(Data for review begins)

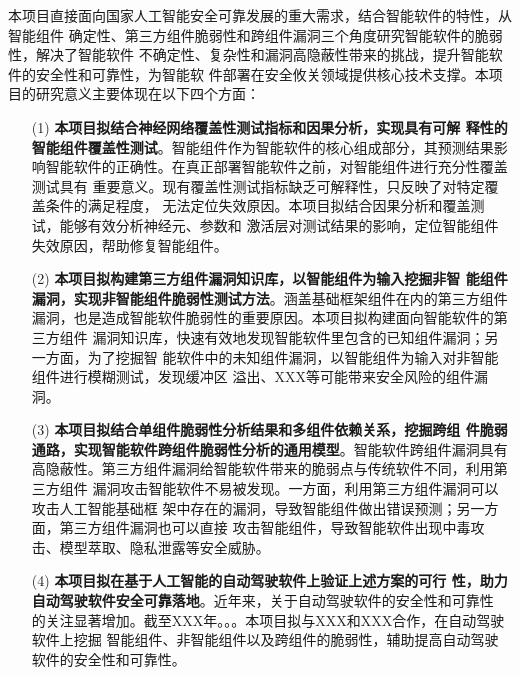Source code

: 本项目直接面向国家人工智能安全可靠发展的重大需求，结合智能软件的特性，从智能组件
确定性、第三方组件脆弱性和跨组件漏洞三个角度研究智能软件的脆弱性，解决了智能软件
不确定性、复杂性和漏洞高隐蔽性带来的挑战，提升智能软件的安全性和可靠性，为智能软
件部署在安全攸关领域提供核心技术支撑。本项目的研究意义主要体现在以下四个方面：

\begin{itemize}
    \item[(1)]\textbf{本项目拟结合神经网络覆盖性测试指标和因果分析，实现具有可解
    释性的智能组件覆盖性测试}。智能组件作为智能软件的核心组成部分，其预测结果影
    响智能软件的正确性。在真正部署智能软件之前，对智能组件进行充分性覆盖测试具有
    重要意义。现有覆盖性测试指标缺乏可解释性，只反映了对特定覆盖条件的满足程度，
    无法定位失效原因。本项目拟结合因果分析和覆盖测试，能够有效分析神经元、参数和
    激活层对测试结果的影响，定位智能组件失效原因，帮助修复智能组件。
    \item[(2)]\textbf{本项目拟构建第三方组件漏洞知识库，以智能组件为输入挖掘非智
    能组件漏洞，实现非智能组件脆弱性测试方法}。涵盖基础框架组件在内的第三方组件
    漏洞，也是造成智能软件脆弱性的重要原因。本项目拟构建面向智能软件的第三方组件
    漏洞知识库，快速有效地发现智能软件里包含的已知组件漏洞；另一方面，为了挖掘智
    能软件中的未知组件漏洞，以智能组件为输入对非智能组件进行模糊测试，发现缓冲区
    溢出、XXX等可能带来安全风险的组件漏洞。
    \item[(3)]\textbf{本项目拟结合单组件脆弱性分析结果和多组件依赖关系，挖掘跨组
    件脆弱通路，实现智能软件跨组件脆弱性分析的通用模型}。智能软件跨组件漏洞具有
    高隐蔽性。第三方组件漏洞给智能软件带来的脆弱点与传统软件不同，利用第三方组件
    漏洞攻击智能软件不易被发现。一方面，利用第三方组件漏洞可以攻击人工智能基础框
    架中存在的漏洞，导致智能组件做出错误预测；另一方面，第三方组件漏洞也可以直接
    攻击智能组件，导致智能软件出现中毒攻击、模型萃取、隐私泄露等安全威胁。
    \item[(4)]\textbf{本项目拟在基于人工智能的自动驾驶软件上验证上述方案的可行
    性，助力自动驾驶软件安全可靠落地}。近年来，关于自动驾驶软件的安全性和可靠性
    的关注显著增加。截至XXX年。。。本项目拟与XXX和XXX合作，在自动驾驶软件上挖掘
    智能组件、非智能组件以及跨组件的脆弱性，辅助提高自动驾驶软件的安全性和可靠性。
\end{itemize}



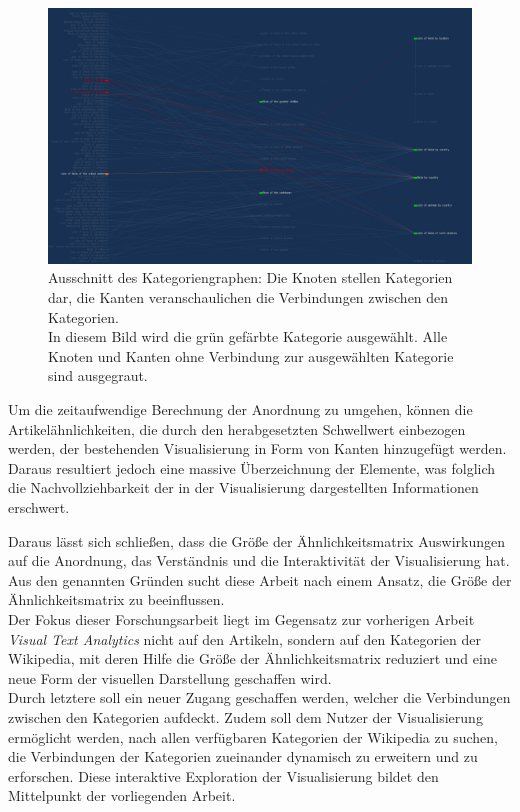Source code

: \begin{figure}[H]
    \centering
    \includegraphics[width=\textwidth]{images/category-view}
    \caption{Ausschnitt des Kategoriengraphen: Die Knoten stellen Kategorien dar, die Kanten veranschaulichen die Verbindungen zwischen den Kategorien.\\ In diesem Bild wird die grün gefärbte Kategorie ausgewählt. Alle Knoten und Kanten ohne Verbindung zur ausgewählten Kategorie sind ausgegraut.}
    \label{fig:category-view}
\end{figure}

Um die zeitaufwendige Berechnung der Anordnung zu umgehen, können die Artikelähnlichkeiten, die durch den herabgesetzten Schwellwert einbezogen werden, der bestehenden Visualisierung in Form von Kanten hinzugefügt werden. 
Daraus resultiert jedoch eine massive Überzeichnung der Elemente, was folglich die Nachvollziehbarkeit der in der Visualisierung dargestellten Informationen erschwert.

Daraus lässt sich schließen, dass die Größe der Ähnlichkeitsmatrix Auswirkungen auf die Anordnung, das Verständnis und die Interaktivität der Visualisierung hat.
Aus den genannten Gründen sucht diese Arbeit nach einem Ansatz, die Größe der Ähnlichkeitsmatrix zu beeinflussen.\\
Der Fokus dieser Forschungsarbeit liegt im Gegensatz zur vorherigen Arbeit \emph{Visual Text Analytics} nicht auf den Artikeln, sondern auf den Kategorien der Wikipedia, mit deren Hilfe die Größe der Ähnlichkeitsmatrix reduziert und eine neue Form der visuellen Darstellung geschaffen wird.\\
Durch letztere soll ein neuer Zugang geschaffen werden, welcher die Verbindungen zwischen den Kategorien aufdeckt.
Zudem soll dem Nutzer der Visualisierung ermöglicht werden, nach allen verfügbaren Kategorien der Wikipedia zu suchen, die Verbindungen der Kategorien zueinander dynamisch zu erweitern und zu erforschen.
Diese interaktive Exploration der Visualisierung bildet den Mittelpunkt der vorliegenden Arbeit.



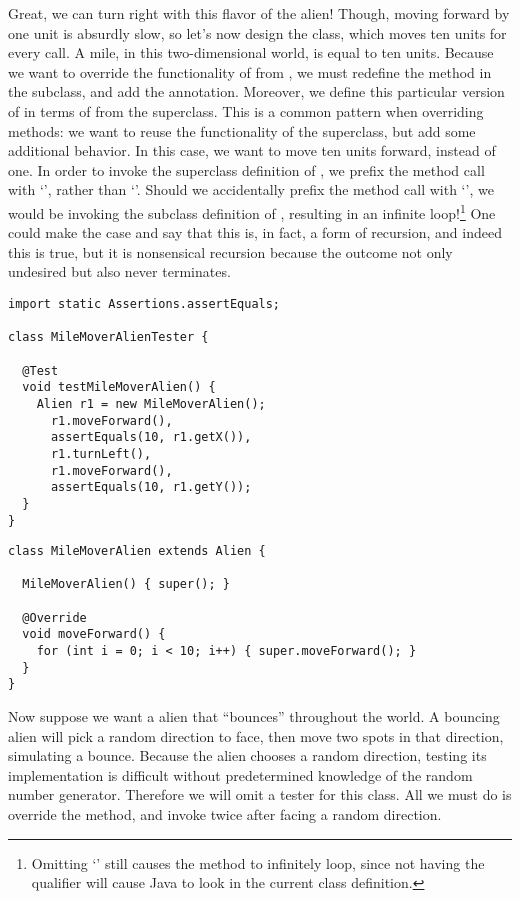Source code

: Great, we can turn right with this flavor of the alien! Though, moving forward by one unit is absurdly slow, so let's now design the  class, which moves ten units for every  call. A mile, in this two-dimensional world, is equal to ten units. Because we want to override the functionality of  from , we must redefine the method in the subclass, and add the  annotation. Moreover, we define this particular version of  in terms of  from the superclass. This is a common pattern when overriding methods: we want to reuse the functionality of the superclass, but add some additional behavior. In this case, we want to move ten units forward, instead of one. In order to invoke the superclass definition of , we prefix the method call with `', rather than `'. Should we accidentally prefix the method call with `', we would be invoking the subclass definition of , resulting in an infinite loop!\footnote{Omitting `' still causes the method to infinitely loop, since not having the qualifier will cause Java to look in the current class definition.} One could make the case and say that this is, in fact, a form of recursion, and indeed this is true, but it is nonsensical recursion because the outcome not only undesired but also never terminates.


\begin{lstlisting}[language=MyJava]
import static Assertions.assertEquals;

class MileMoverAlienTester {

  @Test
  void testMileMoverAlien() {
    Alien r1 = new MileMoverAlien();
      r1.moveForward(),
      assertEquals(10, r1.getX()),
      r1.turnLeft(),
      r1.moveForward(),
      assertEquals(10, r1.getY());
  }
}
\end{lstlisting}

\begin{lstlisting}[language=MyJava]
class MileMoverAlien extends Alien {

  MileMoverAlien() { super(); }

  @Override
  void moveForward() {
    for (int i = 0; i < 10; i++) { super.moveForward(); }
  }
}
\end{lstlisting}

Now suppose we want a alien that ``bounces'' throughout the world. A bouncing alien will pick a random direction to face, then move two spots in that direction, simulating a bounce. Because the alien chooses a random direction, testing its implementation is difficult without predetermined knowledge of the random number generator. Therefore we will omit a tester for this class. All we must do is override the  method, and invoke  twice after facing a random direction.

(Data for review ends)

Problem description :: Pictures aside, please output the whole listing exactly as it appears above.

Answer to this exercise ::
Source code

: 本项目直接面向国家人工智能安全可靠发展的重大需求，结合智能软件的特性，从智能组件
确定性、第三方组件脆弱性和跨组件漏洞三个角度研究智能软件的脆弱性，解决了智能软件
不确定性、复杂性和漏洞高隐蔽性带来的挑战，提升智能软件的安全性和可靠性，为智能软
件部署在安全攸关领域提供核心技术支撑。本项目的研究意义主要体现在以下四个方面：

\begin{itemize}
    \item[(1)]\textbf{本项目拟结合神经网络覆盖性测试指标和因果分析，实现具有可解
    释性的智能组件覆盖性测试}。智能组件作为智能软件的核心组成部分，其预测结果影
    响智能软件的正确性。在真正部署智能软件之前，对智能组件进行充分性覆盖测试具有
    重要意义。现有覆盖性测试指标缺乏可解释性，只反映了对特定覆盖条件的满足程度，
    无法定位失效原因。本项目拟结合因果分析和覆盖测试，能够有效分析神经元、参数和
    激活层对测试结果的影响，定位智能组件失效原因，帮助修复智能组件。
    \item[(2)]\textbf{本项目拟构建第三方组件漏洞知识库，以智能组件为输入挖掘非智
    能组件漏洞，实现非智能组件脆弱性测试方法}。涵盖基础框架组件在内的第三方组件
    漏洞，也是造成智能软件脆弱性的重要原因。本项目拟构建面向智能软件的第三方组件
    漏洞知识库，快速有效地发现智能软件里包含的已知组件漏洞；另一方面，为了挖掘智
    能软件中的未知组件漏洞，以智能组件为输入对非智能组件进行模糊测试，发现缓冲区
    溢出、XXX等可能带来安全风险的组件漏洞。
    \item[(3)]\textbf{本项目拟结合单组件脆弱性分析结果和多组件依赖关系，挖掘跨组
    件脆弱通路，实现智能软件跨组件脆弱性分析的通用模型}。智能软件跨组件漏洞具有
    高隐蔽性。第三方组件漏洞给智能软件带来的脆弱点与传统软件不同，利用第三方组件
    漏洞攻击智能软件不易被发现。一方面，利用第三方组件漏洞可以攻击人工智能基础框
    架中存在的漏洞，导致智能组件做出错误预测；另一方面，第三方组件漏洞也可以直接
    攻击智能组件，导致智能软件出现中毒攻击、模型萃取、隐私泄露等安全威胁。
    \item[(4)]\textbf{本项目拟在基于人工智能的自动驾驶软件上验证上述方案的可行
    性，助力自动驾驶软件安全可靠落地}。近年来，关于自动驾驶软件的安全性和可靠性
    的关注显著增加。截至XXX年。。。本项目拟与XXX和XXX合作，在自动驾驶软件上挖掘
    智能组件、非智能组件以及跨组件的脆弱性，辅助提高自动驾驶软件的安全性和可靠性。
\end{itemize}



Source code

: \begin{figure}[H]
    \centering
    \includegraphics[width=\textwidth]{images/category-view}
    \caption{Ausschnitt des Kategoriengraphen: Die Knoten stellen Kategorien dar, die Kanten veranschaulichen die Verbindungen zwischen den Kategorien.\\ In diesem Bild wird die grün gefärbte Kategorie ausgewählt. Alle Knoten und Kanten ohne Verbindung zur ausgewählten Kategorie sind ausgegraut.}
    \label{fig:category-view}
\end{figure}

Um die zeitaufwendige Berechnung der Anordnung zu umgehen, können die Artikelähnlichkeiten, die durch den herabgesetzten Schwellwert einbezogen werden, der bestehenden Visualisierung in Form von Kanten hinzugefügt werden. 
Daraus resultiert jedoch eine massive Überzeichnung der Elemente, was folglich die Nachvollziehbarkeit der in der Visualisierung dargestellten Informationen erschwert.

Daraus lässt sich schließen, dass die Größe der Ähnlichkeitsmatrix Auswirkungen auf die Anordnung, das Verständnis und die Interaktivität der Visualisierung hat.
Aus den genannten Gründen sucht diese Arbeit nach einem Ansatz, die Größe der Ähnlichkeitsmatrix zu beeinflussen.\\
Der Fokus dieser Forschungsarbeit liegt im Gegensatz zur vorherigen Arbeit \emph{Visual Text Analytics} nicht auf den Artikeln, sondern auf den Kategorien der Wikipedia, mit deren Hilfe die Größe der Ähnlichkeitsmatrix reduziert und eine neue Form der visuellen Darstellung geschaffen wird.\\
Durch letztere soll ein neuer Zugang geschaffen werden, welcher die Verbindungen zwischen den Kategorien aufdeckt.
Zudem soll dem Nutzer der Visualisierung ermöglicht werden, nach allen verfügbaren Kategorien der Wikipedia zu suchen, die Verbindungen der Kategorien zueinander dynamisch zu erweitern und zu erforschen.
Diese interaktive Exploration der Visualisierung bildet den Mittelpunkt der vorliegenden Arbeit.



Source code

: Great, we can turn right with this flavor of the alien! Though, moving forward by one unit is absurdly slow, so let's now design the  class, which moves ten units for every  call. A mile, in this two-dimensional world, is equal to ten units. Because we want to override the functionality of  from , we must redefine the method in the subclass, and add the  annotation. Moreover, we define this particular version of  in terms of  from the superclass. This is a common pattern when overriding methods: we want to reuse the functionality of the superclass, but add some additional behavior. In this case, we want to move ten units forward, instead of one. In order to invoke the superclass definition of , we prefix the method call with `', rather than `'. Should we accidentally prefix the method call with `', we would be invoking the subclass definition of , resulting in an infinite loop!\footnote{Omitting `' still causes the method to infinitely loop, since not having the qualifier will cause Java to look in the current class definition.} One could make the case and say that this is, in fact, a form of recursion, and indeed this is true, but it is nonsensical recursion because the outcome not only undesired but also never terminates.


\begin{lstlisting}[language=MyJava]
import static Assertions.assertEquals;

class MileMoverAlienTester {

  @Test
  void testMileMoverAlien() {
    Alien r1 = new MileMoverAlien();
      r1.moveForward(),
      assertEquals(10, r1.getX()),
      r1.turnLeft(),
      r1.moveForward(),
      assertEquals(10, r1.getY());
  }
}
\end{lstlisting}

\begin{lstlisting}[language=MyJava]
class MileMoverAlien extends Alien {

  MileMoverAlien() { super(); }

  @Override
  void moveForward() {
    for (int i = 0; i < 10; i++) { super.moveForward(); }
  }
}
\end{lstlisting}

Now suppose we want a alien that ``bounces'' throughout the world. A bouncing alien will pick a random direction to face, then move two spots in that direction, simulating a bounce. Because the alien chooses a random direction, testing its implementation is difficult without predetermined knowledge of the random number generator. Therefore we will omit a tester for this class. All we must do is override the  method, and invoke  twice after facing a random direction.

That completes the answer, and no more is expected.